The latter was developed to address a technical size limitation, which by default restricts the maximum number of rows within a base to 100k. The Big Data backend enables the storage of millions of rows in a single base, overcoming this limitation. However, due to the vast amount of data handled, not all functions are supported by the big data backend. Particularly, real-time collaboration is not supported for data stored in the big data backend.
Default Backend (JSON-file based backend)¶
The core of a SeaTable Server lies in its base editor, facilitating real-time collaborative work directly within the browser.
When a base is opened in the base editor, dtable-server initiates a request to the dtable-storage-server to retrieve the corresponding JSON-file from storage. Subsequently, dtable-server renders the base and loads its content into the server's memory. All modifications are stored in memory and simultaneously recorded in the operation log within the MariaDB database.

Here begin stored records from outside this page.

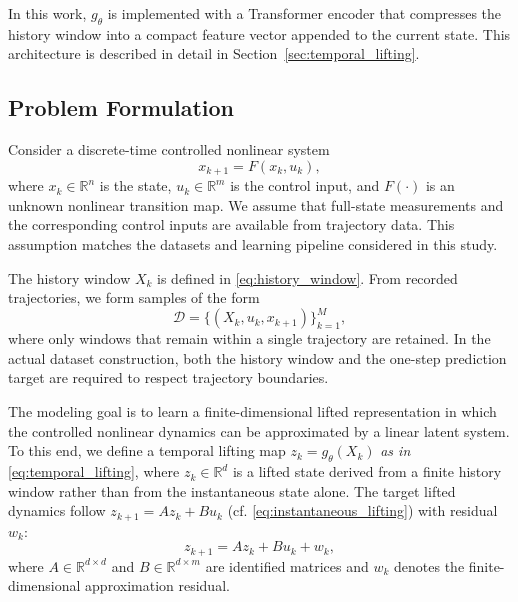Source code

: \documentclass[journal]{IEEEtran}
\begin{document}
In this work, $g_\theta$ is implemented with a Transformer encoder that compresses the history window into a compact feature vector appended to the current state. This architecture is described in detail in Section~\ref{sec:temporal_lifting}.


\subsection{Problem Formulation}
\label{sec:problem}

Consider a discrete-time controlled nonlinear system
\begin{equation}
    x_{k+1} = F(x_k,u_k),
    \label{eq:nonlinear_system}
\end{equation}
where $x_k \in \mathbb{R}^n$ is the state, $u_k \in \mathbb{R}^m$ is the control input, and $F(\cdot)$ is an unknown nonlinear transition map. We assume that full-state measurements and the corresponding control inputs are available from trajectory data. This assumption matches the datasets and learning pipeline considered in this study.

The history window $X_k$ is defined in \eqref{eq:history_window}. From recorded trajectories, we form samples of the form
\begin{equation}
    \mathcal{D} = \{(X_k,u_k,x_{k+1})\}_{k=1}^{M},
    \label{eq:dataset}
\end{equation}
where only windows that remain within a single trajectory are retained. In the actual dataset construction, both the history window and the one-step prediction target are required to respect trajectory boundaries.

The modeling goal is to learn a finite-dimensional lifted representation in which the controlled nonlinear dynamics can be approximated by a linear latent system. To this end, we define a temporal lifting map $z_k = g_\theta(X_k)$ \emph{as in} \eqref{eq:temporal_lifting}, where $z_k \in \mathbb{R}^d$ is a lifted state derived from a finite history window rather than from the instantaneous state alone. The target lifted dynamics follow $z_{k+1}=Az_k+Bu_k$ (cf. \eqref{eq:instantaneous_lifting}) with residual $w_k$:
\begin{equation}
    z_{k+1} = A z_k + B u_k + w_k,
    \label{eq:lifted_dynamics}
\end{equation}
where $A \in \mathbb{R}^{d\times d}$ and $B \in \mathbb{R}^{d\times m}$ are identified matrices and $w_k$ denotes the finite-dimensional approximation residual.
\end{document}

Every five minutes, dtable-server automatically saves these changes to the file system, persisting them in the JSON-file.
Furthermore, the dtable-storage-server generates a snapshot of the base every 24 hours, capturing any changes that have occurred in the interim. Essentially, a snapshot is a complete copy of the JSON-file.
Why are the bases not stored in MariaDB?
Initially, it may seem counterintuitive that SeaTable saves base data in a JSON-file rather than directly in the MariaDB database. However, this decision stems from the efficiency of SQL tables in handling vast numbers of rows. The challenge arises when altering the database structure, such as adding new columns, renaming columns, or changing column types in a table containing hundreds of thousands of rows. In such cases, direct database storage proves inefficient.
To address this issue, SeaTable opts to persist base data in JSON-files instead. While this JSON-based backend approach offers flexibility, it also imposes a limitation on base size. A technical constraint of 200MB per JSON-object translates to a default maximum of 100k rows per base. When nearing this limit, records can be transferred to the Big Data storage via the archive view operation, mitigating potential issues.
Big Data Backend (SQL-like database)¶
The second backend, known as the big data backend, diverges from the conventional JSON-file storage method by utilizing an SQL-like database capable of accommodating millions of rows within a base. Activating the Big Data backend for a base prompts SeaTable to create a new database structure tailored to accommodate large datasets.
To access data stored in the big data backend, users must create a Big Data View, which, unlike conventional views, loads a preview of up to 1k rows by default. To retrieve additional rows, users can make requests within the web interface to get more data.
Unlike the default backend, the Big Data backend does not load data into the server's memory, rendering real-time collaboration unsupported. Given the challenges of interacting with millions of rows within a browser-based spreadsheet interface, users typically access such large datasets via the SQL query Plugin, the SeaTable API or through the SQL-like query language provided by dtable-db.